┌──
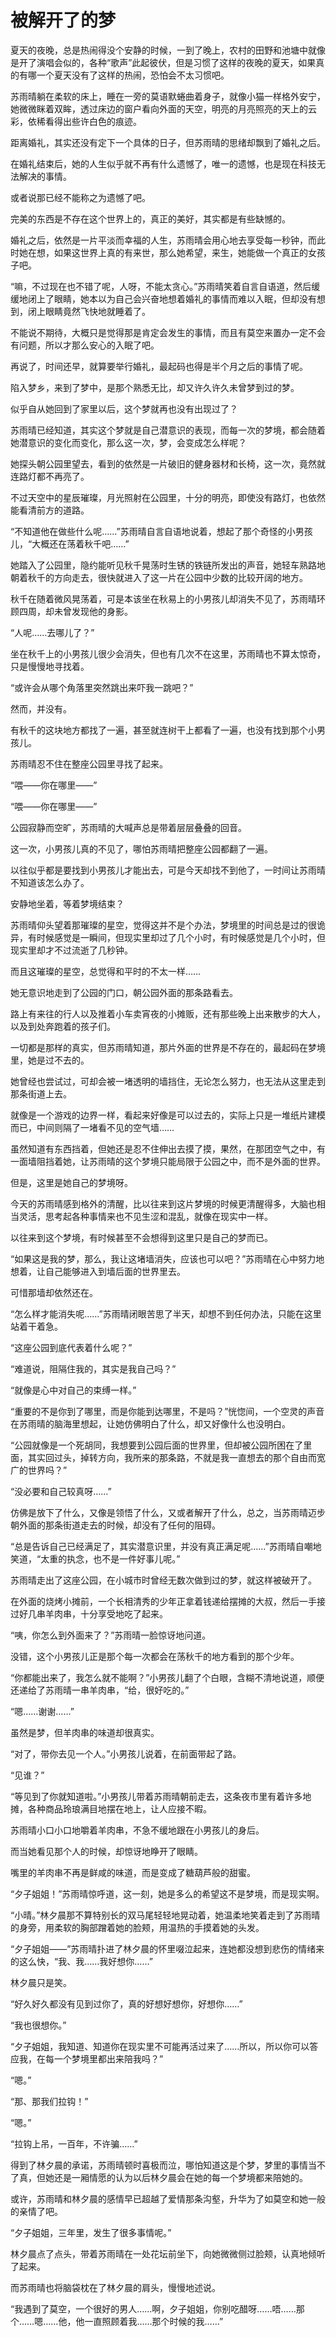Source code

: # 被解开了的梦

夏天的夜晚，总是热闹得没个安静的时候，一到了晚上，农村的田野和池塘中就像是开了演唱会似的，各种“歌声”此起彼伏，但是习惯了这样的夜晚的夏天，如果真的有哪一个夏天没有了这样的热闹，恐怕会不太习惯吧。

苏雨晴躺在柔软的床上，睡在一旁的莫语默蜷曲着身子，就像小猫一样格外安宁，她微微眯着双眸，透过床边的窗户看向外面的天空，明亮的月亮照亮的天上的云彩，依稀看得出些许白色的痕迹。

距离婚礼，其实还没有定下一个具体的日子，但苏雨晴的思绪却飘到了婚礼之后。

在婚礼结束后，她的人生似乎就不再有什么遗憾了，唯一的遗憾，也是现在科技无法解决的事情。

或者说那已经不能称之为遗憾了吧。

完美的东西是不存在这个世界上的，真正的美好，其实都是有些缺憾的。

婚礼之后，依然是一片平淡而幸福的人生，苏雨晴会用心地去享受每一秒钟，而此时她在想，如果这世界上真的有来世，那么她希望，来生，她能做一个真正的女孩子吧。

“嘛，不过现在也不错了呢，人呀，不能太贪心。”苏雨晴笑着自言自语道，然后缓缓地闭上了眼睛，她本以为自己会兴奋地想着婚礼的事情而难以入眠，但却没有想到，闭上眼睛竟然飞快地就睡着了。

不能说不期待，大概只是觉得那是肯定会发生的事情，而且有莫空来置办一定不会有问题，所以才那么安心的入眠了吧。

再说了，时间还早，就算要举行婚礼，最起码也得是半个月之后的事情了呢。

陷入梦乡，来到了梦中，是那个熟悉无比，却又许久许久未曾梦到过的梦。

似乎自从她回到了家里以后，这个梦就再也没有出现过了？

苏雨晴已经知道，其实这个梦就是自己潜意识的表现，而每一次的梦境，都会随着她潜意识的变化而变化，那么这一次，梦，会变成怎么样呢？

她探头朝公园里望去，看到的依然是一片破旧的健身器材和长椅，这一次，竟然就连路灯都不再亮了。

不过天空中的星辰璀璨，月光照射在公园里，十分的明亮，即使没有路灯，也依然能看清前方的道路。

“不知道他在做些什么呢……”苏雨晴自言自语地说着，想起了那个奇怪的小男孩儿，“大概还在荡着秋千吧……”

她踏入了公园里，隐约能听见秋千晃荡时生锈的铁链所发出的声音，她轻车熟路地朝着秋千的方向走去，很快就进入了这一片在公园中少数的比较开阔的地方。

秋千在随着微风晃荡着，可是本该坐在秋易上的小男孩儿却消失不见了，苏雨晴环顾四周，却未曾发现他的身影。

“人呢……去哪儿了？”

坐在秋千上的小男孩儿很少会消失，但也有几次不在这里，苏雨晴也不算太惊奇，只是慢慢地寻找着。

“或许会从哪个角落里突然跳出来吓我一跳吧？”

然而，并没有。

有秋千的这块地方都找了一遍，甚至就连树干上都看了一遍，也没有找到那个小男孩儿。

苏雨晴忍不住在整座公园里寻找了起来。

“喂——你在哪里——”

“喂——你在哪里——”

公园寂静而空旷，苏雨晴的大喊声总是带着层层叠叠的回音。

这一次，小男孩儿真的不见了，哪怕苏雨晴把整座公园都翻了一遍。

以往似乎都是要找到小男孩儿才能出去，可是今天却找不到他了，一时间让苏雨晴不知道该怎么办了。

安静地坐着，等着梦境结束？

苏雨晴仰头望着那璀璨的星空，觉得这并不是个办法，梦境里的时间总是过的很诡异，有时候感觉是一瞬间，但现实里却过了几个小时，有时候感觉是几个小时，但现实里却才不过流逝了几秒钟。

而且这璀璨的星空，总觉得和平时的不太一样……

她无意识地走到了公园的门口，朝公园外面的那条路看去。

路上有来往的行人以及推着小车卖宵夜的小摊贩，还有那些晚上出来散步的大人，以及到处奔跑着的孩子们。

一切都是那样的真实，但苏雨晴知道，那片外面的世界是不存在的，最起码在梦境里，她是过不去的。

她曾经也尝试过，可却会被一堵透明的墙挡住，无论怎么努力，也无法从这里走到那条街道上去。

就像是一个游戏的边界一样，看起来好像是可以过去的，实际上只是一堆纸片建模而已，中间则隔了一堵看不见的空气墙……

虽然知道有东西挡着，但她还是忍不住伸出去摸了摸，果然，在那团空气之中，有一面墙阻挡着她，让苏雨晴的这个梦境只能局限于公园之中，而不是外面的世界。

但是，这里是她自己的梦境呀。

今天的苏雨晴感到格外的清醒，比以往来到这片梦境的时候更清醒得多，大脑也相当灵活，思考起各种事情来也不见生涩和混乱，就像在现实中一样。

以往来到这个梦境，有时候甚至不会想得到这里只是自己的梦而已。

“如果这是我的梦，那么，我让这堵墙消失，应该也可以吧？”苏雨晴在心中努力地想着，让自己能够进入到墙后面的世界里去。

可惜那墙却依然还在。

“怎么样才能消失呢……”苏雨晴闭眼苦思了半天，却想不到任何办法，只能在这里站着干着急。

“这座公园到底代表着什么呢？”

“难道说，阻隔住我的，其实是我自己吗？”

“就像是心中对自己的束缚一样。”

“重要的不是你到了哪里，而是你能到达哪里，不是吗？”恍惚间，一个空灵的声音在苏雨晴的脑海里想起，让她仿佛明白了什么，却又好像什么也没明白。

“公园就像是一个死胡同，我想要到公园后面的世界里，但却被公园所困在了里面，其实回过头，掉转方向，我所来的那条路，不就是我一直想去的那个自由而宽广的世界吗？”

“没必要和自己较真呀……”

仿佛是放下了什么，又像是领悟了什么，又或者解开了什么，总之，当苏雨晴迈步朝外面的那条街道走去的时候，却没有了任何的阻碍。

“总是告诉自己已经满足了，其实潜意识里，并没有真正满足呢……”苏雨晴自嘲地笑道，“太重的执念，也不是一件好事儿呢。”

苏雨晴走出了这座公园，在小城市时曾经无数次做到过的梦，就这样被破开了。

在外面的烧烤小摊前，一个长相清秀的少年正拿着钱递给摆摊的大叔，然后一手接过好几串羊肉串，十分享受地吃了起来。

“咦，你怎么到外面来了？”苏雨晴一脸惊讶地问道。

没错，这个小男孩儿正是那个每一次都会在荡秋千的地方看到的那个少年。

“你都能出来了，我怎么就不能啊？”小男孩儿翻了个白眼，含糊不清地说道，顺便还递给了苏雨晴一串羊肉串，“给，很好吃的。”

“嗯……谢谢……”

虽然是梦，但羊肉串的味道却很真实。

“对了，带你去见一个人。”小男孩儿说着，在前面带起了路。

“见谁？”

“等见到了你就知道啦。”小男孩儿带着苏雨晴朝前走去，这条夜市里有着许多地摊，各种商品玲琅满目地摆在地上，让人应接不暇。

苏雨晴小口小口地嚼着羊肉串，不急不缓地跟在小男孩儿的身后。

而当她看见那个人的时候，却惊讶地睁开了眼睛。

嘴里的羊肉串不再是鲜咸的味道，而是变成了糖葫芦般的甜蜜。

“夕子姐姐！”苏雨晴惊呼道，这一刻，她是多么的希望这不是梦境，而是现实啊。

“小晴。”林夕晨那不算特别长的双马尾轻轻地晃动着，她温柔地笑着走到了苏雨晴的身旁，用柔软的胸部蹭着她的脸颊，用温热的手摸着她的头发。

“夕子姐姐——”苏雨晴扑进了林夕晨的怀里啜泣起来，连她都没想到悲伤的情绪来的这么快，“我、我……我好想你……”

林夕晨只是笑。

“好久好久都没有见到过你了，真的好想好想你，好想你……”

“我也很想你。”

“夕子姐姐，我知道、知道你在现实里不可能再活过来了……所以，所以你可以答应我，在每一个梦境里都出来陪我吗？”

“嗯。”

“那、那我们拉钩！”

“嗯。”

“拉钩上吊，一百年，不许骗……”

得到了林夕晨的承诺，苏雨晴顿时喜极而泣，哪怕知道这是个梦，梦里的事情当不了真，但她还是一厢情愿的认为以后林夕晨会在她的每一个梦境都来陪她的。

或许，苏雨晴和林夕晨的感情早已超越了爱情那条沟壑，升华为了如莫空和她一般的亲情了吧。

“夕子姐姐，三年里，发生了很多事情呢。”

林夕晨点了点头，带着苏雨晴在一处花坛前坐下，向她微微侧过脸颊，认真地倾听了起来。

而苏雨晴也将脑袋枕在了林夕晨的肩头，慢慢地述说。

“我遇到了莫空，一个很好的男人……啊，夕子姐姐，你别吃醋呀……唔……那个……嗯……他，他一直照顾着我……那个时候的我……”

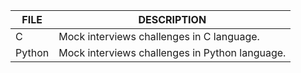 |    FILE    | DESCRIPTION |
|------|-------------|
| C | Mock interviews challenges in C language. |
| Python | Mock interviews challenges in Python language. |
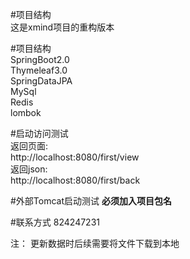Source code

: #项目结构  
这是xmind项目的重构版本

#项目结构  
SpringBoot2.0  
Thymeleaf3.0  
SpringDataJPA  
MySql  
Redis  
lombok  

#启动访问测试  
返回页面:   
http://localhost:8080/first/view  
返回json:   
http://localhost:8080/first/back

#外部Tomcat启动测试
**必须加入项目包名**  

#联系方式
824247231

注：
更新数据时后续需要将文件下载到本地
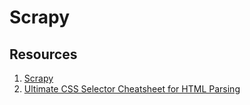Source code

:# Scrapy

## Resources
1. <a href="https://scrapeops.io/python-scrapy-playbook/" target="_blank">Scrapy</a>
2. <a href="https://scrapfly.io/blog/css-selector-cheatsheet/" target="_blank">Ultimate CSS Selector Cheatsheet for HTML Parsing</a>
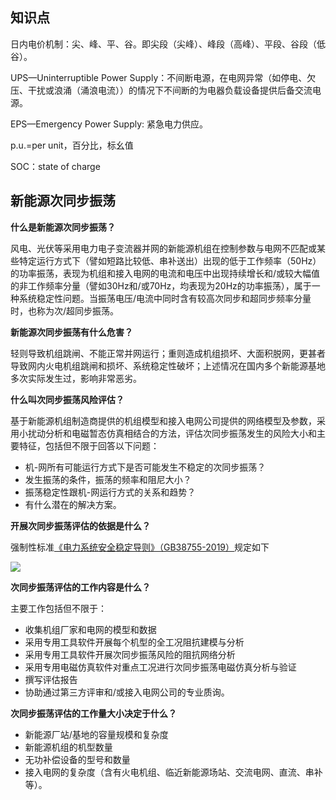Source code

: ## 知识点
日内电价机制：尖、峰、平、谷。即尖段（尖峰）、峰段（高峰）、平段、谷段（低谷）。

UPS—Uninterruptible Power Supply：不间断电源，在电网异常（如停电、欠压、干扰或浪涌（涌浪电流））的情况下不间断的为电器负载设备提供后备交流电源。

EPS—Emergency Power Supply: 紧急电力供应。

p.u.=per unit，百分比，标幺值

SOC：state of charge

## 新能源次同步振荡

**什么是新能源次同步振荡？**

风电、光伏等采用电力电子变流器并网的新能源机组在控制参数与电网不匹配或某些特定运行方式下（譬如短路比较低、串补送出）出现的低于工作频率（50Hz）的功率振荡，表现为机组和接入电网的电流和电压中出现持续增长和/或较大幅值的非工作频率分量（譬如30Hz和/或70Hz，均表现为20Hz的功率振荡），属于一种系统稳定性问题。当振荡电压/电流中同时含有较高次同步和超同步频率分量时，也称为次/超同步振荡。

**新能源次同步振荡有什么危害？**

轻则导致机组跳闸、不能正常并网运行；重则造成机组损坏、大面积脱网，更甚者导致网内火电机组跳闸和损坏、系统稳定性破坏；上述情况在国内多个新能源基地多次实际发生过，影响非常恶劣。

**什么叫次同步振荡风险评估？**

基于新能源机组制造商提供的机组模型和接入电网公司提供的网络模型及参数，采用小扰动分析和电磁暂态仿真相结合的方法，评估次同步振荡发生的风险大小和主要特征，包括但不限于回答以下问题：

- 机-网所有可能运行方式下是否可能发生不稳定的次同步振荡？
- 发生振荡的条件，振荡的频率和阻尼大小？
- 振荡稳定性跟机-网运行方式的关系和趋势？
- 有什么潜在的解决方案。

**开展次同步振荡评估的依据是什么？**

强制性标准[《电力系统安全稳定导则》（GB38755-2019）]规定如下

![](https://cdn.jsdelivr.net/gh/Jin-Pengyu/image-bed/img/20240126111756.png)

[《电力系统安全稳定导则》（GB38755-2019）]: https://openstd.samr.gov.cn/bzgk/gb/newGbInfo?hcno=1D988D54A435E864E67CAA13217E8A99{:target="_blank"}

**次同步振荡评估的工作内容是什么？**

主要工作包括但不限于：

- 收集机组厂家和电网的模型和数据
- 采用专用工具软件开展每个机型的全工况阻抗建模与分析
- 采用专用工具软件开展次同步振荡风险的阻抗网络分析
- 采用专用电磁仿真软件对重点工况进行次同步振荡电磁仿真分析与验证
- 撰写评估报告
- 协助通过第三方评审和/或接入电网公司的专业质询。

**次同步振荡评估的工作量大小决定于什么？**

- 新能源厂站/基地的容量规模和复杂度
- 新能源机组的机型数量
- 无功补偿设备的型号和数量
- 接入电网的复杂度（含有火电机组、临近新能源场站、交流电网、直流、串补等）。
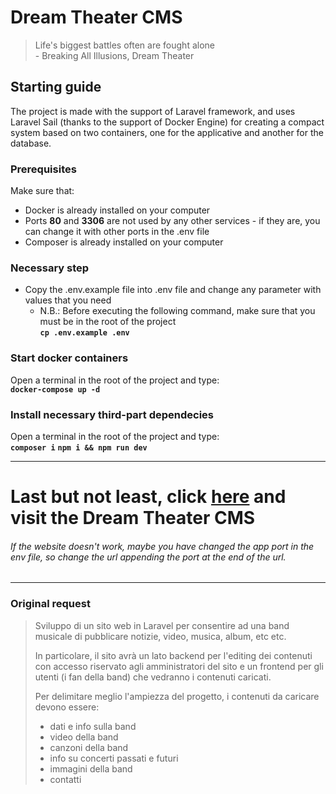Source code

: # Dream Theater CMS
> Life's biggest battles often are fought alone  
> \- Breaking All Illusions, Dream Theater

## Starting guide

The project is made with the support of Laravel framework, and uses Laravel Sail (thanks to the support of Docker Engine) for creating a compact system based on two containers, one for the applicative and another for the database.

### Prerequisites
Make sure that:
- Docker is already installed on your computer
- Ports **80** and **3306** are not used by any other services - if they are, you can change it with other ports in the .env file
- Composer is already installed on your computer


### Necessary step
- Copy the .env.example file into .env file and change any parameter with values that you need
  - N.B.: Before executing the following command, make sure that you must be in the root of the project  
**`cp .env.example .env`**

### Start docker containers
Open a terminal in the root of the project and type:  
**`docker-compose up -d`**

### Install necessary third-part dependecies
Open a terminal in the root of the project and type:  
**`composer i`**
**`npm i && npm run dev`**


---

# Last but not least, click [here](http://127.0.0.1) and visit the Dream Theater CMS
###### If the website doesn't work, maybe you have changed the app port in the env file, so change the url appending the port at the end of the url.

---

### Original request
> Sviluppo di un sito web in Laravel per consentire ad una band musicale di pubblicare notizie, video, musica, album, etc etc. 
> 
> In particolare, il sito avrà un lato backend per l'editing dei contenuti con accesso riservato agli amministratori del sito e un frontend per gli utenti (i fan della band) che vedranno i contenuti caricati.
> 
> Per delimitare meglio l'ampiezza del progetto, i contenuti da caricare devono essere:  
> - dati e info sulla band
> - video della band
> - canzoni della band
> - info su concerti passati e futuri
> - immagini della band
> - contatti
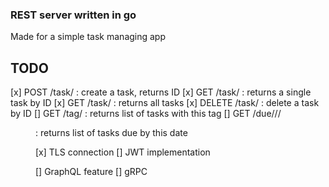 ### REST server written in go
Made for a simple task managing app

## TODO
[x] POST   /task/              :  create a task, returns ID
[x] GET    /task/<taskid>      :  returns a single task by ID
[x] GET    /task/              :  returns all tasks
[x] DELETE /task/<taskid>      :  delete a task by ID
[] GET    /tag/<tagname>       :  returns list of tasks with this tag
[] GET    /due/<yy>/<mm>/<dd>  :  returns list of tasks due by this date

[x] TLS connection
[] JWT implementation

[] GraphQL feature
[] gRPC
└──
- YOUR GOAL: Make a copy of each line in the records that has the word "language".

- WRITTEN SOLUTION:
| C | Mock interviews challenges in C language. |
| Python | Mock interviews challenges in Python language. |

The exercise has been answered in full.